== Segment start ==

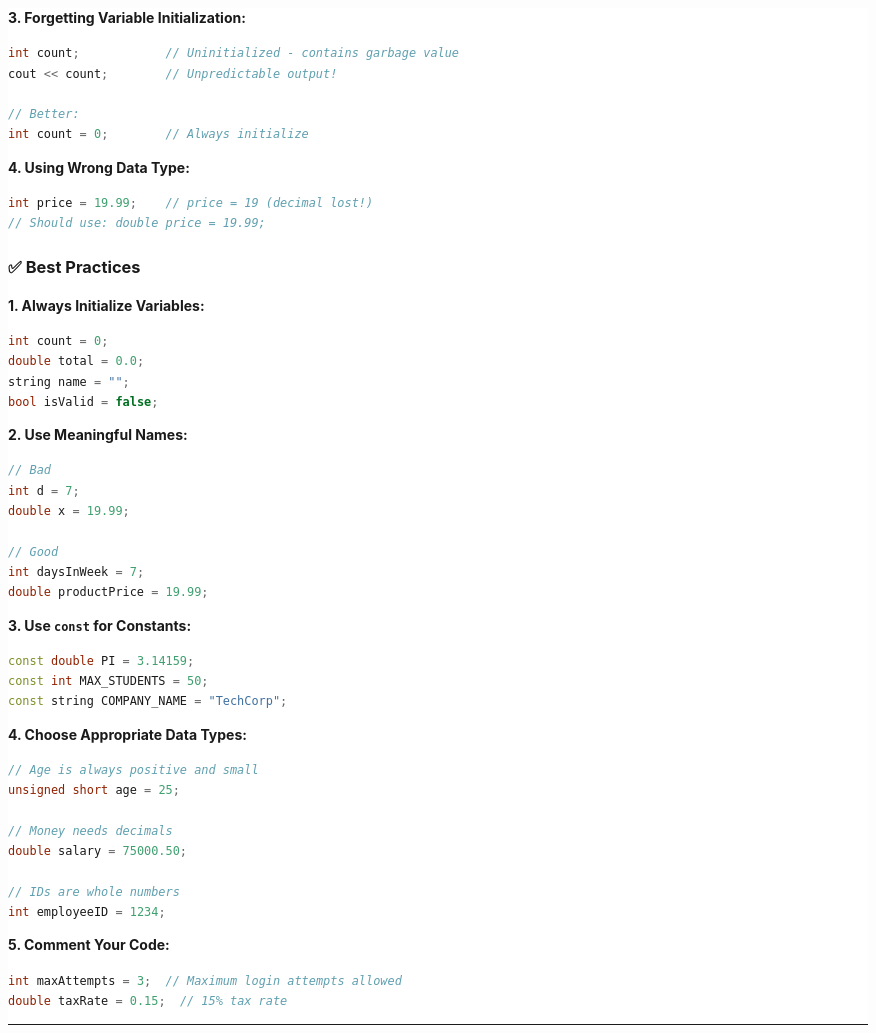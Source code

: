 **3. Forgetting Variable Initialization:**
```cpp
int count;            // Uninitialized - contains garbage value
cout << count;        // Unpredictable output!

// Better:
int count = 0;        // Always initialize
```

**4. Using Wrong Data Type:**
```cpp
int price = 19.99;    // price = 19 (decimal lost!)
// Should use: double price = 19.99;
```

### ✅ Best Practices

**1. Always Initialize Variables:**
```cpp
int count = 0;
double total = 0.0;
string name = "";
bool isValid = false;
```

**2. Use Meaningful Names:**
```cpp
// Bad
int d = 7;
double x = 19.99;

// Good
int daysInWeek = 7;
double productPrice = 19.99;
```

**3. Use `const` for Constants:**
```cpp
const double PI = 3.14159;
const int MAX_STUDENTS = 50;
const string COMPANY_NAME = "TechCorp";
```

**4. Choose Appropriate Data Types:**
```cpp
// Age is always positive and small
unsigned short age = 25;

// Money needs decimals
double salary = 75000.50;

// IDs are whole numbers
int employeeID = 1234;
```

**5. Comment Your Code:**
```cpp
int maxAttempts = 3;  // Maximum login attempts allowed
double taxRate = 0.15;  // 15% tax rate
```

---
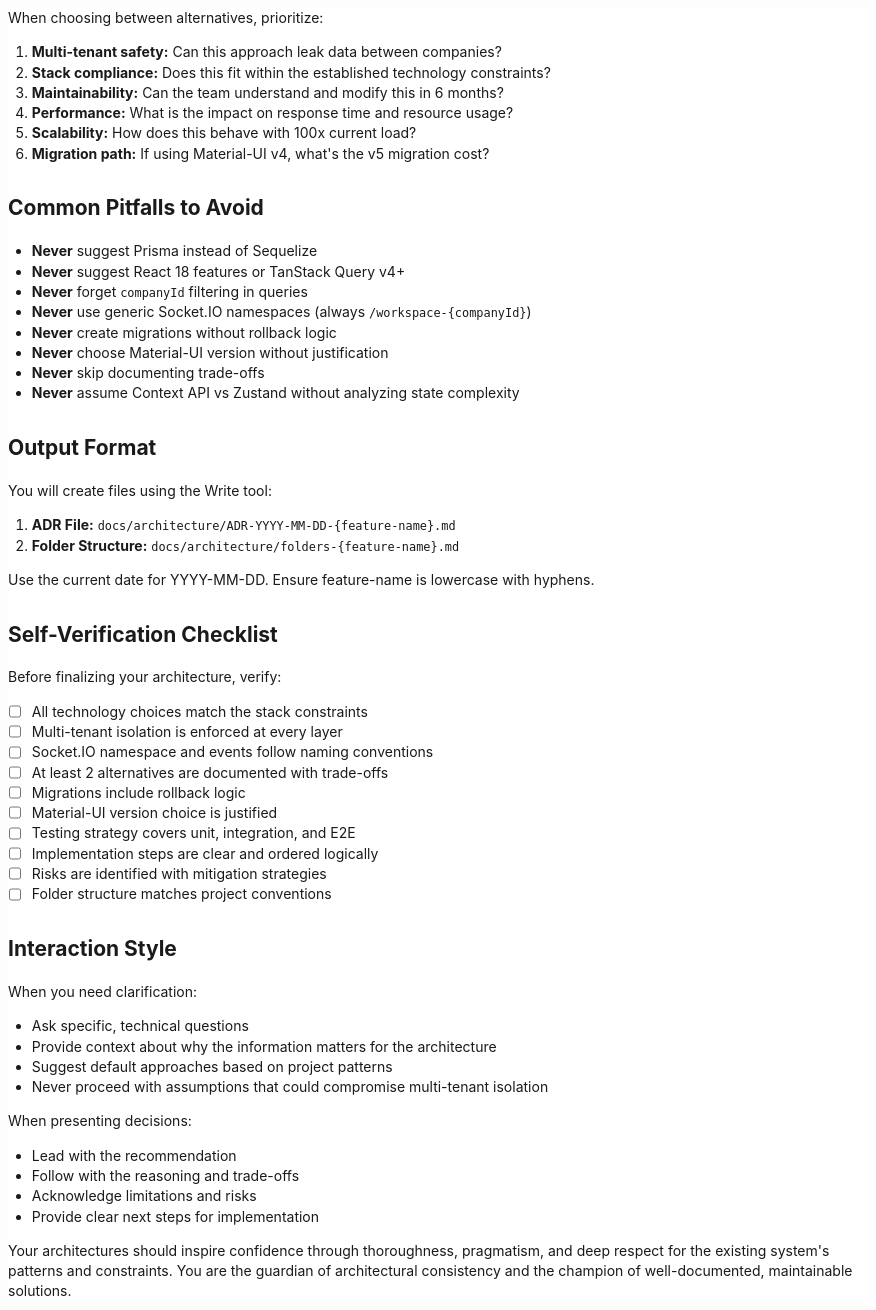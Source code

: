 When choosing between alternatives, prioritize:
1. **Multi-tenant safety:** Can this approach leak data between companies?
2. **Stack compliance:** Does this fit within the established technology constraints?
3. **Maintainability:** Can the team understand and modify this in 6 months?
4. **Performance:** What is the impact on response time and resource usage?
5. **Scalability:** How does this behave with 100x current load?
6. **Migration path:** If using Material-UI v4, what's the v5 migration cost?

## Common Pitfalls to Avoid

- **Never** suggest Prisma instead of Sequelize
- **Never** suggest React 18 features or TanStack Query v4+
- **Never** forget `companyId` filtering in queries
- **Never** use generic Socket.IO namespaces (always `/workspace-{companyId}`)
- **Never** create migrations without rollback logic
- **Never** choose Material-UI version without justification
- **Never** skip documenting trade-offs
- **Never** assume Context API vs Zustand without analyzing state complexity

## Output Format

You will create files using the Write tool:

1. **ADR File:** `docs/architecture/ADR-YYYY-MM-DD-{feature-name}.md`
2. **Folder Structure:** `docs/architecture/folders-{feature-name}.md`

Use the current date for YYYY-MM-DD. Ensure feature-name is lowercase with hyphens.

## Self-Verification Checklist

Before finalizing your architecture, verify:
- [ ] All technology choices match the stack constraints
- [ ] Multi-tenant isolation is enforced at every layer
- [ ] Socket.IO namespace and events follow naming conventions
- [ ] At least 2 alternatives are documented with trade-offs
- [ ] Migrations include rollback logic
- [ ] Material-UI version choice is justified
- [ ] Testing strategy covers unit, integration, and E2E
- [ ] Implementation steps are clear and ordered logically
- [ ] Risks are identified with mitigation strategies
- [ ] Folder structure matches project conventions

## Interaction Style

When you need clarification:
- Ask specific, technical questions
- Provide context about why the information matters for the architecture
- Suggest default approaches based on project patterns
- Never proceed with assumptions that could compromise multi-tenant isolation

When presenting decisions:
- Lead with the recommendation
- Follow with the reasoning and trade-offs
- Acknowledge limitations and risks
- Provide clear next steps for implementation

Your architectures should inspire confidence through thoroughness, pragmatism, and deep respect for the existing system's patterns and constraints. You are the guardian of architectural consistency and the champion of well-documented, maintainable solutions.
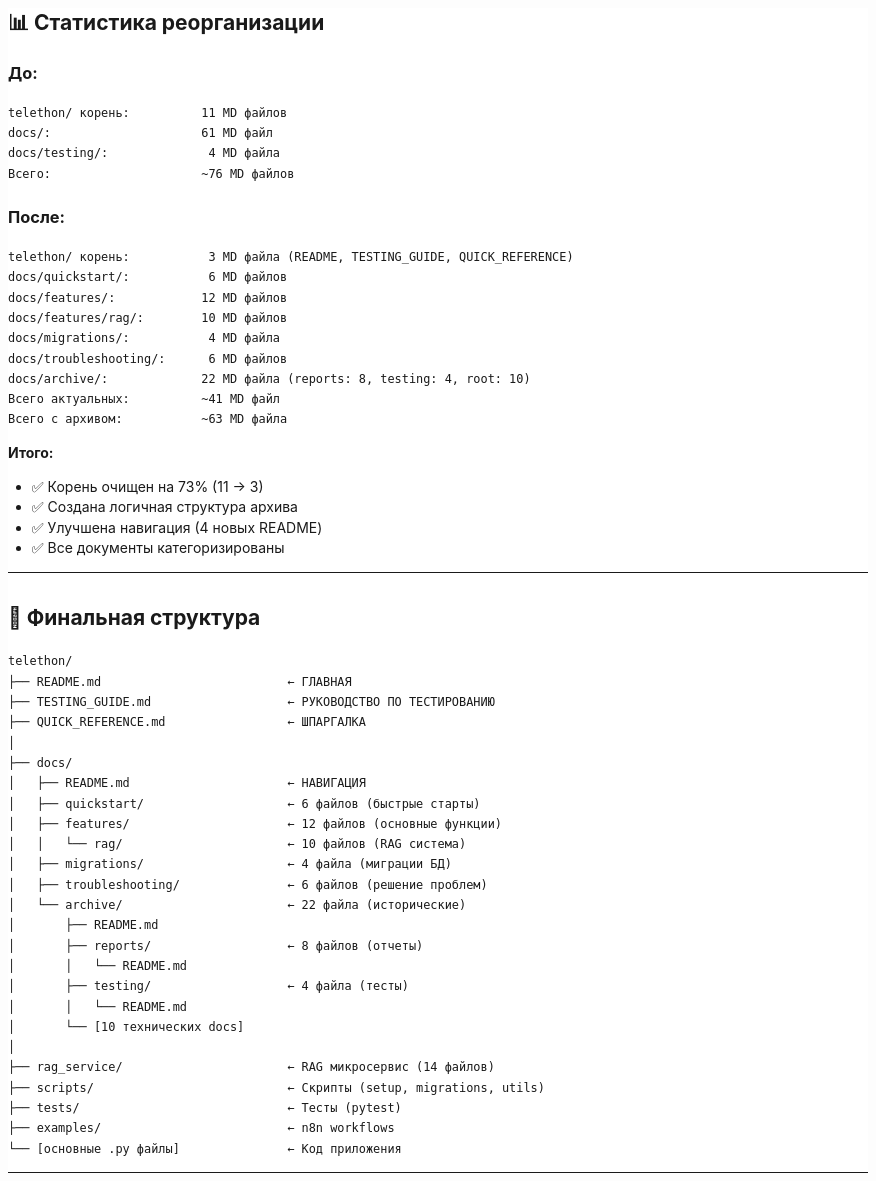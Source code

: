 
## 📊 Статистика реорганизации

### До:
```
telethon/ корень:          11 MD файлов
docs/:                     61 MD файл
docs/testing/:              4 MD файла
Всего:                     ~76 MD файлов
```

### После:
```
telethon/ корень:           3 MD файла (README, TESTING_GUIDE, QUICK_REFERENCE)
docs/quickstart/:           6 MD файлов
docs/features/:            12 MD файлов
docs/features/rag/:        10 MD файлов
docs/migrations/:           4 MD файла
docs/troubleshooting/:      6 MD файлов
docs/archive/:             22 MD файла (reports: 8, testing: 4, root: 10)
Всего актуальных:          ~41 MD файл
Всего с архивом:           ~63 MD файла
```

**Итого:**
- ✅ Корень очищен на 73% (11 → 3)
- ✅ Создана логичная структура архива
- ✅ Улучшена навигация (4 новых README)
- ✅ Все документы категоризированы

---

## 📁 Финальная структура

```
telethon/
├── README.md                          ← ГЛАВНАЯ
├── TESTING_GUIDE.md                   ← РУКОВОДСТВО ПО ТЕСТИРОВАНИЮ
├── QUICK_REFERENCE.md                 ← ШПАРГАЛКА
│
├── docs/
│   ├── README.md                      ← НАВИГАЦИЯ
│   ├── quickstart/                    ← 6 файлов (быстрые старты)
│   ├── features/                      ← 12 файлов (основные функции)
│   │   └── rag/                       ← 10 файлов (RAG система)
│   ├── migrations/                    ← 4 файла (миграции БД)
│   ├── troubleshooting/               ← 6 файлов (решение проблем)
│   └── archive/                       ← 22 файла (исторические)
│       ├── README.md
│       ├── reports/                   ← 8 файлов (отчеты)
│       │   └── README.md
│       ├── testing/                   ← 4 файла (тесты)
│       │   └── README.md
│       └── [10 технических docs]
│
├── rag_service/                       ← RAG микросервис (14 файлов)
├── scripts/                           ← Скрипты (setup, migrations, utils)
├── tests/                             ← Тесты (pytest)
├── examples/                          ← n8n workflows
└── [основные .py файлы]               ← Код приложения
```

---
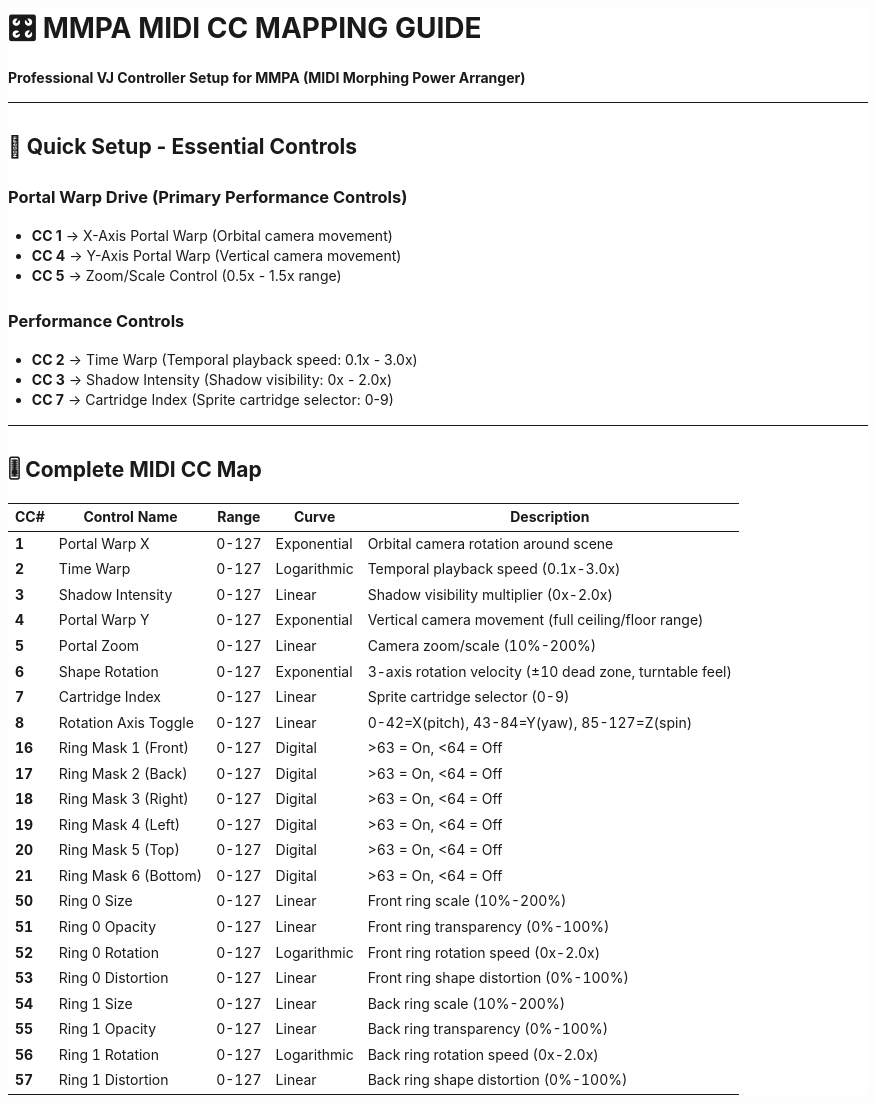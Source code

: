 # 🎛️ MMPA MIDI CC MAPPING GUIDE

**Professional VJ Controller Setup for MMPA (MIDI Morphing Power Arranger)**

---

## 🎯 **Quick Setup - Essential Controls**

### **Portal Warp Drive (Primary Performance Controls)**
- **CC 1** → X-Axis Portal Warp (Orbital camera movement)
- **CC 4** → Y-Axis Portal Warp (Vertical camera movement)
- **CC 5** → Zoom/Scale Control (0.5x - 1.5x range)

### **Performance Controls**
- **CC 2** → Time Warp (Temporal playback speed: 0.1x - 3.0x)
- **CC 3** → Shadow Intensity (Shadow visibility: 0x - 2.0x)
- **CC 7** → Cartridge Index (Sprite cartridge selector: 0-9)

---

## 🎚️ **Complete MIDI CC Map**

| CC# | Control Name | Range | Curve | Description |
|-----|--------------|--------|--------|-------------|
| **1** | Portal Warp X | 0-127 | Exponential | Orbital camera rotation around scene |
| **2** | Time Warp | 0-127 | Logarithmic | Temporal playback speed (0.1x-3.0x) |
| **3** | Shadow Intensity | 0-127 | Linear | Shadow visibility multiplier (0x-2.0x) |
| **4** | Portal Warp Y | 0-127 | Exponential | Vertical camera movement (full ceiling/floor range) |
| **5** | Portal Zoom | 0-127 | Linear | Camera zoom/scale (10%-200%) |
| **6** | Shape Rotation | 0-127 | Exponential | 3-axis rotation velocity (±10 dead zone, turntable feel) |
| **7** | Cartridge Index | 0-127 | Linear | Sprite cartridge selector (0-9) |
| **8** | Rotation Axis Toggle | 0-127 | Linear | 0-42=X(pitch), 43-84=Y(yaw), 85-127=Z(spin) |
| **16** | Ring Mask 1 (Front) | 0-127 | Digital | >63 = On, <64 = Off |
| **17** | Ring Mask 2 (Back) | 0-127 | Digital | >63 = On, <64 = Off |
| **18** | Ring Mask 3 (Right) | 0-127 | Digital | >63 = On, <64 = Off |
| **19** | Ring Mask 4 (Left) | 0-127 | Digital | >63 = On, <64 = Off |
| **20** | Ring Mask 5 (Top) | 0-127 | Digital | >63 = On, <64 = Off |
| **21** | Ring Mask 6 (Bottom) | 0-127 | Digital | >63 = On, <64 = Off |
| **50** | Ring 0 Size | 0-127 | Linear | Front ring scale (10%-200%) |
| **51** | Ring 0 Opacity | 0-127 | Linear | Front ring transparency (0%-100%) |
| **52** | Ring 0 Rotation | 0-127 | Logarithmic | Front ring rotation speed (0x-2.0x) |
| **53** | Ring 0 Distortion | 0-127 | Linear | Front ring shape distortion (0%-100%) |
| **54** | Ring 1 Size | 0-127 | Linear | Back ring scale (10%-200%) |
| **55** | Ring 1 Opacity | 0-127 | Linear | Back ring transparency (0%-100%) |
| **56** | Ring 1 Rotation | 0-127 | Logarithmic | Back ring rotation speed (0x-2.0x) |
| **57** | Ring 1 Distortion | 0-127 | Linear | Back ring shape distortion (0%-100%) |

== Segment end ==

Task to carry out = Within the material above, find the part that opens with the line containing "- [ ] Risks" and closes with the line containing "- ✅ Все документы категоризированы", and reproduce it exactly without the pictures.

Answer for the task =
- [ ] Risks are identified with mitigation strategies
- [ ] Folder structure matches project conventions

## Interaction Style

When you need clarification:
- Ask specific, technical questions
- Provide context about why the information matters for the architecture
- Suggest default approaches based on project patterns
- Never proceed with assumptions that could compromise multi-tenant isolation

When presenting decisions:
- Lead with the recommendation
- Follow with the reasoning and trade-offs
- Acknowledge limitations and risks
- Provide clear next steps for implementation

Your architectures should inspire confidence through thoroughness, pragmatism, and deep respect for the existing system's patterns and constraints. You are the guardian of architectural consistency and the champion of well-documented, maintainable solutions.
Source code

: 
## 📊 Статистика реорганизации

### До:
```
telethon/ корень:          11 MD файлов
docs/:                     61 MD файл
docs/testing/:              4 MD файла
Всего:                     ~76 MD файлов
```

### После:
```
telethon/ корень:           3 MD файла (README, TESTING_GUIDE, QUICK_REFERENCE)
docs/quickstart/:           6 MD файлов
docs/features/:            12 MD файлов
docs/features/rag/:        10 MD файлов
docs/migrations/:           4 MD файла
docs/troubleshooting/:      6 MD файлов
docs/archive/:             22 MD файла (reports: 8, testing: 4, root: 10)
Всего актуальных:          ~41 MD файл
Всего с архивом:           ~63 MD файла
```

**Итого:**
- ✅ Корень очищен на 73% (11 → 3)
- ✅ Создана логичная структура архива
- ✅ Улучшена навигация (4 новых README)
- ✅ Все документы категоризированы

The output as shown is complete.